### [What you are asked to do]
What lines in the records below include the word "list"? Return each one.

[Plain-text document sources]
========================================================================

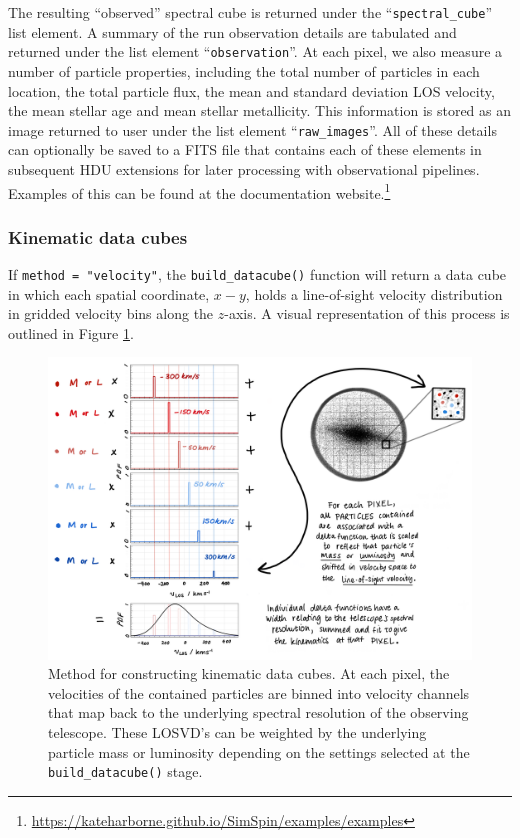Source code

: \documentclass[
  journal=pasa,
  manuscript=research-paper, %
  year=2020,
  volume=37,
]{cup-journal}
\newcommand{\builddatacube}[1]{\texttt{build\_datacube()}#1}
\begin{document}
The resulting ``observed'' spectral cube is returned under the ``\texttt{spectral\_cube}'' list element. 
A summary of the run observation details are tabulated and returned under the list element ``\texttt{observation}''. 
At each pixel, we also measure a number of particle properties, including the total number of particles in each location, the total particle flux, the mean and standard deviation LOS velocity, the mean stellar age and mean stellar metallicity.  
This information is stored as an image returned to user under the list element ``\texttt{raw\_images}''.
All of these details can optionally be saved to a FITS file that contains each of these elements in subsequent HDU extensions for later processing with observational pipelines. 
Examples of this can be found at the documentation website.\footnote{\url{https://kateharborne.github.io/SimSpin/examples/examples}}

\subsubsection{Kinematic data cubes}
\label{sec:velocity_cubes}

If \texttt{method = "velocity"}, the \builddatacube{} function will return a data cube in which each spatial coordinate, $x-y$, holds a line-of-sight velocity distribution in gridded velocity bins along the $z$-axis. 
A visual representation of this process is outlined in Figure \ref{fig:velocity_methodology}.

\begin{figure}
    \centering
    \includegraphics[keepaspectratio, width=14.5cm]{velocity_mode_methodology_delta.png}
    \caption{Method for constructing kinematic data cubes. At each pixel, the velocities of the contained particles are binned into velocity channels that map back to the underlying spectral resolution of the observing telescope. These LOSVD's can be weighted by the underlying particle mass or luminosity depending on the settings selected at the \builddatacube{} stage.}
    \label{fig:velocity_methodology}
\end{figure}
\end{document}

========================================================================

### [Task result]
The resulting ``observed'' spectral cube is returned under the ``\texttt{spectral\_cube}'' list element. 
A summary of the run observation details are tabulated and returned under the list element ``\texttt{observation}''. 
This information is stored as an image returned to user under the list element ``\texttt{raw\_images}''.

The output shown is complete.